Aku tidak tahu siapa orang itu. Tidak tahu apa yang diharapkan, aku keluar dari ruang di belakang partisi dan berjalan menuju tempat tamu itu berada.

“Dia ada di sana.” Ibusuki menunjuk ke sebuah tempat duduk di sudut. Memang ada seorang gadis yang mengenakan pakaian biasa duduk di sana, tapi dari tempatku berada, aku hanya bisa melihat bagian belakang kepalanya dan tidak bisa melihat wajahnya. Aku tidak punya pilihan selain mendekat.

“U-Um …” Aku mencoba memanggilnya, tapi dia bangkit dari tempat duduknya. Lalu dia perlahan berbalik. Ketika aku melihat wajahnya, kupikir jantungku akan berhenti.

“Lama tidak bertemu, Ura.”

Aku tidak bisa bernapas; pikiranku menjadi kosong. Cara dia membawa dirinya telah banyak berubah, tapi wajahnya masih sama. Ini adalah pertemuan pertama kami dalam satu atau dua tahun, namun entah kenapa rasanya sudah sepuluh atau dua puluh tahun sejak terakhir kali kami bertemu.

“Ryu …” Aku menyebut namanya dengan suara gemetar. Aku sekali lagi mengucapkan julukan lama itu, seolah itu adalah hal yang normal untuk kulakukan.

Berdiri di hadapanku adalah Ryuzaki Natsume—Ryu, gadis yang kucintai sejak lama.

Aku akhirnya mengerti alasan Momo mengatakan apa yang dia katakan sebelumnya.

“Ura …. Apakah kau punya rencana untuk jalan-jalan hari ini?” dia bertanya padaku. Saat itu sudah lewat jam makan siang, dan Orihara serta Momo datang ke kelas kami untuk jalan-jalan.

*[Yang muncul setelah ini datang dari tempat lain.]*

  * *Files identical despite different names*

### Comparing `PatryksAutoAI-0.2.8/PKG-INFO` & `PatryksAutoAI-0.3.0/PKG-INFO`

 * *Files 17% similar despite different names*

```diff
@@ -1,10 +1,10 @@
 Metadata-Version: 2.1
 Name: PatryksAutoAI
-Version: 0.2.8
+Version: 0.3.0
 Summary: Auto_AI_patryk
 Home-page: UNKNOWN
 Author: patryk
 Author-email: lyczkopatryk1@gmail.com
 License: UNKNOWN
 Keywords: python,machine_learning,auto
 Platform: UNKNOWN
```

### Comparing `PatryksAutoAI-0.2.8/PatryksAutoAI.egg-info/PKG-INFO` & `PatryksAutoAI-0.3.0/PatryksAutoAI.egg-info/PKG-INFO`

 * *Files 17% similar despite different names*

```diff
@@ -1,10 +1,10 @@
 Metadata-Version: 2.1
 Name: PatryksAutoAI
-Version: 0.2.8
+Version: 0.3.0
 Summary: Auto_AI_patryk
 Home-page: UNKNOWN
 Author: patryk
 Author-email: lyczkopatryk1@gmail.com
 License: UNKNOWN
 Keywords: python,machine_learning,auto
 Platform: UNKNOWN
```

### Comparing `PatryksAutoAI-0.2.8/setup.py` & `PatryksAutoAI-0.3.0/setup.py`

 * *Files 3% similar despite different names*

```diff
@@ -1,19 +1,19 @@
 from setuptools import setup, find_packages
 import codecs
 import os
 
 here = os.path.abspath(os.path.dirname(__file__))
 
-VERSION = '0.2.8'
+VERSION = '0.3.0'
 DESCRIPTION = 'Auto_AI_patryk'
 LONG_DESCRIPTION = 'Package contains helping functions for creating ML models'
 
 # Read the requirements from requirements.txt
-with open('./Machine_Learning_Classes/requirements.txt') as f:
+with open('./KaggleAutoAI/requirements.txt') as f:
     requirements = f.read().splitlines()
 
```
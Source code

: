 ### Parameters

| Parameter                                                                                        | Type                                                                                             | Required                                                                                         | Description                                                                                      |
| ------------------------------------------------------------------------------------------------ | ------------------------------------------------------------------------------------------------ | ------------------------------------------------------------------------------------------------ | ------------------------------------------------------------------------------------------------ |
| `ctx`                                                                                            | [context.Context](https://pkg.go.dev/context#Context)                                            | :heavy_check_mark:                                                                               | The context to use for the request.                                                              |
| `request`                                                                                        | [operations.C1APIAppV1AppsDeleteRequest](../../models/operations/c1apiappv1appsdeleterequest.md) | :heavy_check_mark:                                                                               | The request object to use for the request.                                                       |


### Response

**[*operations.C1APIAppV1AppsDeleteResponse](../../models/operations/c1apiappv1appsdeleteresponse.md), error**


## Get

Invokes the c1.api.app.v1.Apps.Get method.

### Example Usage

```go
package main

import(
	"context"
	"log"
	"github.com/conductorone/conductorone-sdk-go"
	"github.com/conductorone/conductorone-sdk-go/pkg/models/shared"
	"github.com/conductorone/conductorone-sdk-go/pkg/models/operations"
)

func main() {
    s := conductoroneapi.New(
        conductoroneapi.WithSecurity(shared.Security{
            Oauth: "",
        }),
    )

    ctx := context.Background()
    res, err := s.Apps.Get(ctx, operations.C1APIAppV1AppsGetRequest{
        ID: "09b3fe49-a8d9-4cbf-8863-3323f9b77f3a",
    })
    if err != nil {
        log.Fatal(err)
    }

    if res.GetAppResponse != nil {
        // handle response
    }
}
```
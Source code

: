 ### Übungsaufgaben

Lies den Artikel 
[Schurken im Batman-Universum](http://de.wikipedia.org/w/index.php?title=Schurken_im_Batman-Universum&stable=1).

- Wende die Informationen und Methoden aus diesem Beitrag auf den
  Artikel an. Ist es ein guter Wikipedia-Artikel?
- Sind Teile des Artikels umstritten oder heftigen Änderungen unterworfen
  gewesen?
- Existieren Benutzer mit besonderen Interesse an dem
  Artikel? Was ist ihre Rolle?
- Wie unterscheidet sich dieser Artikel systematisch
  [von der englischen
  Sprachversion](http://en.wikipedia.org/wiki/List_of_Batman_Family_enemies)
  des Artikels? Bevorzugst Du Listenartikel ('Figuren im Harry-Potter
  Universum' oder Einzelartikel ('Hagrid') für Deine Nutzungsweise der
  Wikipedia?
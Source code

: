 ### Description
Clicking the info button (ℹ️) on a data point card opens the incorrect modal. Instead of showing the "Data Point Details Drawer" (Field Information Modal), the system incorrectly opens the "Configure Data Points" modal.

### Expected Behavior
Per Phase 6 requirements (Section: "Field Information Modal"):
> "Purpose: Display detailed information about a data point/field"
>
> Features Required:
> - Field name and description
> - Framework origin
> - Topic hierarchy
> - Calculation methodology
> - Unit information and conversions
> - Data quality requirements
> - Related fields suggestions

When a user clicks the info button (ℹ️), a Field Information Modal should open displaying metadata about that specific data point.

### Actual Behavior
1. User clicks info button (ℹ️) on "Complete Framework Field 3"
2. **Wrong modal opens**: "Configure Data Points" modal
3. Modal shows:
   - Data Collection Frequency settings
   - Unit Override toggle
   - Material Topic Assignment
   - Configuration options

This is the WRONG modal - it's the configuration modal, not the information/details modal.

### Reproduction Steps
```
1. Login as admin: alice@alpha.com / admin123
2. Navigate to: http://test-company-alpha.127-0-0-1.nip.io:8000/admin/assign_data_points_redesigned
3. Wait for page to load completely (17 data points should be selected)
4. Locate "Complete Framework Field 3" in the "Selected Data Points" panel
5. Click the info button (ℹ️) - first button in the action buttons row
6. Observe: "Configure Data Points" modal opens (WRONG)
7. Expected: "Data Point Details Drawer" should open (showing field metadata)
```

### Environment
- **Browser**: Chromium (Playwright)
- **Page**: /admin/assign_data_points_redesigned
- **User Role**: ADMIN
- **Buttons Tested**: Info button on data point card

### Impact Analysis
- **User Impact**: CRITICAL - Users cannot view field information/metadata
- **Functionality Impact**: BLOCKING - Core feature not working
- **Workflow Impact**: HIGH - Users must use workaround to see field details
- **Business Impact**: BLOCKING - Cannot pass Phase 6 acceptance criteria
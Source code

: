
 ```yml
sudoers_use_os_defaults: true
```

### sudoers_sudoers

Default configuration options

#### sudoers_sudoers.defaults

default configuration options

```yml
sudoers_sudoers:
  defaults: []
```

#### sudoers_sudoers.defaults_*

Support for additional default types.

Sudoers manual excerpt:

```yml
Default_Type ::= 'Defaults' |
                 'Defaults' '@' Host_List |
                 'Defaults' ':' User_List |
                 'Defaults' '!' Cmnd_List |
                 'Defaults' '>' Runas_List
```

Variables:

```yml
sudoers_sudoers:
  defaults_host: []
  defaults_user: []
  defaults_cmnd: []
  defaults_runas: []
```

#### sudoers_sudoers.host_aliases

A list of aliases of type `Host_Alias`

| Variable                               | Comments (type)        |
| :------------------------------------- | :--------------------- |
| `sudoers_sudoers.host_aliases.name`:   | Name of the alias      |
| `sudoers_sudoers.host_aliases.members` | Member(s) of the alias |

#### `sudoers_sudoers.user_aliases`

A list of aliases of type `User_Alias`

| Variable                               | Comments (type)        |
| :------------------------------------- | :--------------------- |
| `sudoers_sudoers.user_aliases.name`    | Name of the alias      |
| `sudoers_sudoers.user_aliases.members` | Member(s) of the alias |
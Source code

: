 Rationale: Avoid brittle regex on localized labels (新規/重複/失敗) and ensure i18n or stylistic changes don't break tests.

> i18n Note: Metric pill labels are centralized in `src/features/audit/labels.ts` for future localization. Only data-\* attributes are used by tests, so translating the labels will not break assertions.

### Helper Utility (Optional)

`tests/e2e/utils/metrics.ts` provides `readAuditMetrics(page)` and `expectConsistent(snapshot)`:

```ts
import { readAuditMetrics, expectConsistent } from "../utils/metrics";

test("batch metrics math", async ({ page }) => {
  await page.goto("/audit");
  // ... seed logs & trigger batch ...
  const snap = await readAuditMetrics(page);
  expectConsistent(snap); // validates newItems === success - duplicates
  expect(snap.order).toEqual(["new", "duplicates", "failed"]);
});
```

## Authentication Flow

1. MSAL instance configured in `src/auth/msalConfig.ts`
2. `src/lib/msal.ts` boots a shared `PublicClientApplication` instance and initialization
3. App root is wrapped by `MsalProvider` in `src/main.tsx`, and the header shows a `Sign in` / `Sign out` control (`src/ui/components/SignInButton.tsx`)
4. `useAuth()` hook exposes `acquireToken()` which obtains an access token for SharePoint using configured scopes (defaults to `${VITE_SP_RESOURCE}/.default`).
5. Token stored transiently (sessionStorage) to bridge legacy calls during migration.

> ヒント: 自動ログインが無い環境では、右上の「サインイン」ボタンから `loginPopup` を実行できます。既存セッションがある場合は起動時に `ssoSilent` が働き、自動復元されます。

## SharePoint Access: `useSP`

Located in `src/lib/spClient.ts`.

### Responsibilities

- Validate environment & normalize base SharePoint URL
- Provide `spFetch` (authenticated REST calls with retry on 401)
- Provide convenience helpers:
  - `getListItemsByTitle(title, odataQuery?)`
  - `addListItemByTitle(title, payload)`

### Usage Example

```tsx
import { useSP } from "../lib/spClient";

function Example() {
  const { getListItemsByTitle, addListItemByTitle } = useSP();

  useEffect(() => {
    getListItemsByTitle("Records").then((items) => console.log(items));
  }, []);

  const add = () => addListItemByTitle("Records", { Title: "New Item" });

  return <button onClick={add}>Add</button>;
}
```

Momo menanyakan pertanyaan itu padaku saat dia pergi.

Kebetulan, aku tidak bisa bertanya pada Orihara kenapa dia mengenakan seragam sekolah karena dia terlihat sangat percaya diri, dan aku bertanya-tanya bagaimana wanita berusia dua puluh tujuh tahun itu bisa berparade keliling tempat seperti ini dengan mengenakan seragam sekolah tanpa merasa malu.

“Hah? Kenapa?” balasku.

“Katakan saja.”

“Tidak mungkin aku bisa melakukannya. Kelas tidak bisa berjalan tanpa aku berada di sini, dan aku tidak punya tempat yang ingin kutuju. Ditambah lagi, aku tidak punya siapa pun untuk diajak jalan-jalan.”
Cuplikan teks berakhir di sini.